▶ _Entries taken from a collection_
^^^^^^^^
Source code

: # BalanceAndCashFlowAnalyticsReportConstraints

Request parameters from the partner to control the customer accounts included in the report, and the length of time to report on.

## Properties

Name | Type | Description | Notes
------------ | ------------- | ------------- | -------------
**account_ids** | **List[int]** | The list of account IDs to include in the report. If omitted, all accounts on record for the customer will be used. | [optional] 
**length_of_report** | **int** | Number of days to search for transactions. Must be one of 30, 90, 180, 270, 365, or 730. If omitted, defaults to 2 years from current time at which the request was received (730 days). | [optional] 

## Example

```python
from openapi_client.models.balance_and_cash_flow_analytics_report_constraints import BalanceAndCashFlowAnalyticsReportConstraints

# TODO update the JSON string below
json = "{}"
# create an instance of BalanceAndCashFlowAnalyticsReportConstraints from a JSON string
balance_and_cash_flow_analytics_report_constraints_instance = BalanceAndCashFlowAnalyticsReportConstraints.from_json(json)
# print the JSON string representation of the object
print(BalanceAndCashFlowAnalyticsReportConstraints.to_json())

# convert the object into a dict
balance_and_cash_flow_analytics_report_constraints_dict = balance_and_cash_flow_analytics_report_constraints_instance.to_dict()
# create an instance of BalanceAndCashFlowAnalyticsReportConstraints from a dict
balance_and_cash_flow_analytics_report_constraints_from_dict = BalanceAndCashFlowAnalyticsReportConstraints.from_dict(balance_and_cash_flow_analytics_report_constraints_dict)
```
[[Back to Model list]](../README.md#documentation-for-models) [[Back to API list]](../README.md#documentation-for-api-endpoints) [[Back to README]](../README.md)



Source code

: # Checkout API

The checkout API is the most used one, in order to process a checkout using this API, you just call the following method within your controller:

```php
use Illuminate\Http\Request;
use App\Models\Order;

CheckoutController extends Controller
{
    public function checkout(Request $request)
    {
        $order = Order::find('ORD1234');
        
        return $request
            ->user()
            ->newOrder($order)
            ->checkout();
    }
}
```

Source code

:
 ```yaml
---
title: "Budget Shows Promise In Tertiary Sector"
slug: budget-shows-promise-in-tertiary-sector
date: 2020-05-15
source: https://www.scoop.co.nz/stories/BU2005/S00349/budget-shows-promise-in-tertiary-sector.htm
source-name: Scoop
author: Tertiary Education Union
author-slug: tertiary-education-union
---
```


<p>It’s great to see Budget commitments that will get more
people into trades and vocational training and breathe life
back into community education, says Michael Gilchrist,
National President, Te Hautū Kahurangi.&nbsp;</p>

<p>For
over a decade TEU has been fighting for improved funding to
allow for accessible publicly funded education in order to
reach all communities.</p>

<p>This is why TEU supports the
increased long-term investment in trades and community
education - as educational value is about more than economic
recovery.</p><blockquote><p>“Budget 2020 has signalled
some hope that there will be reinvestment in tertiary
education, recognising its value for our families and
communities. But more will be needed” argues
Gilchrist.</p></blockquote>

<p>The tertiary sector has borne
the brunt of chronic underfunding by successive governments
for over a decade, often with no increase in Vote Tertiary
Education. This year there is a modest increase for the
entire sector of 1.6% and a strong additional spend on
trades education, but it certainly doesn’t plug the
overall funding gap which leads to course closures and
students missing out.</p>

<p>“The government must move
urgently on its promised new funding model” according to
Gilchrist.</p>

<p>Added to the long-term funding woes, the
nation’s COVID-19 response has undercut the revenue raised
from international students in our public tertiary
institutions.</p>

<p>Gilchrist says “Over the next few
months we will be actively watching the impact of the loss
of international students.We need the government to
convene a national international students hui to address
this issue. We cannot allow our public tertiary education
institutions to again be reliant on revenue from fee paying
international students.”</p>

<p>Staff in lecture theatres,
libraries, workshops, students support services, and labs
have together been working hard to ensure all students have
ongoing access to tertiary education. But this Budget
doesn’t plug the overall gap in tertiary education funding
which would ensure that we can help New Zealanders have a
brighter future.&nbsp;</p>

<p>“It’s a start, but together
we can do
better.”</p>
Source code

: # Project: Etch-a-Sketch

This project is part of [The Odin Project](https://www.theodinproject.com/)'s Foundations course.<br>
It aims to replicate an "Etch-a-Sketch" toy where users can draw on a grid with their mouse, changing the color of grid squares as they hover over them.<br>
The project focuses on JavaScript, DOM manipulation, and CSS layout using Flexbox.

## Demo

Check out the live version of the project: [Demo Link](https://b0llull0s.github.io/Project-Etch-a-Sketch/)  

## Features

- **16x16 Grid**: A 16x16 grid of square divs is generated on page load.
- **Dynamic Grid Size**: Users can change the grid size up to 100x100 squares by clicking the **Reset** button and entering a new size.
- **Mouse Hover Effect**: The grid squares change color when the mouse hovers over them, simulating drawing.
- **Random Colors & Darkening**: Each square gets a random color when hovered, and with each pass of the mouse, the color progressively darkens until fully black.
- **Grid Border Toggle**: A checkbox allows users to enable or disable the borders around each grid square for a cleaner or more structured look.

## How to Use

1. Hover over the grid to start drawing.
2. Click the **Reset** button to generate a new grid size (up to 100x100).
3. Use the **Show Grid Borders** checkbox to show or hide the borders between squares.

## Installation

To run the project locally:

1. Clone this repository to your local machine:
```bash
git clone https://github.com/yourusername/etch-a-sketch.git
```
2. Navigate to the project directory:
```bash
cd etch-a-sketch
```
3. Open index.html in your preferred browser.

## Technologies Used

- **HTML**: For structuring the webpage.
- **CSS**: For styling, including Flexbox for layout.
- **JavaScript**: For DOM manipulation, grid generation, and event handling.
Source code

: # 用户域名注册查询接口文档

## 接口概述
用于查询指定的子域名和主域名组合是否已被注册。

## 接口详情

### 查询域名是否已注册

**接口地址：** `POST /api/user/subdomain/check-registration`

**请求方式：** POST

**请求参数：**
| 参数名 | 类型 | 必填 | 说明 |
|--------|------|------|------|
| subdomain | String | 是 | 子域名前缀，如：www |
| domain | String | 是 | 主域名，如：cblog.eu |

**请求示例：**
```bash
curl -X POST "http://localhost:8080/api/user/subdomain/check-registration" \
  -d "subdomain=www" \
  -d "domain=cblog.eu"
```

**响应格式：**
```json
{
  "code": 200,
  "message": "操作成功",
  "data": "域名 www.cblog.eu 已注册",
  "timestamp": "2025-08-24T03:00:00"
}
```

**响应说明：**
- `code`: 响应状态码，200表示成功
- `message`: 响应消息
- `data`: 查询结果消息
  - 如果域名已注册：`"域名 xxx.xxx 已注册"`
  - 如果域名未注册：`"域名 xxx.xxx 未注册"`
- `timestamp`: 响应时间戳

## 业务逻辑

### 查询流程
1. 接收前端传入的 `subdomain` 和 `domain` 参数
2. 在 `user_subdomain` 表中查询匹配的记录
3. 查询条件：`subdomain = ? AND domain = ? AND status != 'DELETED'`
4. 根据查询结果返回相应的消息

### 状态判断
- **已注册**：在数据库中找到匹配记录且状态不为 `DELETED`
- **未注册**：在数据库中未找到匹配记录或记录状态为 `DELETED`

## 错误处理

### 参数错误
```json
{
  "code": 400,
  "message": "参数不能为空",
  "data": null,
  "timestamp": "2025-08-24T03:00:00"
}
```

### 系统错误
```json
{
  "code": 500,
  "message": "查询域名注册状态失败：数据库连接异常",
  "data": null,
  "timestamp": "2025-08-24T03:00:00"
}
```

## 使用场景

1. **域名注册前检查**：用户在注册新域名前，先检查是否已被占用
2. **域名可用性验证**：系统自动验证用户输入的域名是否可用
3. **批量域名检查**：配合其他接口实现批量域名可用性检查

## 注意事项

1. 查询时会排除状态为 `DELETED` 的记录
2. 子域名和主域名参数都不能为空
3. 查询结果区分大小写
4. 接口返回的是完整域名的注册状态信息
^^^^^^^^
▶ _PROBLEM TO SOLVE_
Identify the lines of the data that contain the word "ensure". Copy each of them.

▶ _RESPONSE_
have together been working hard to ensure all students have
which would ensure that we can help New Zealanders have a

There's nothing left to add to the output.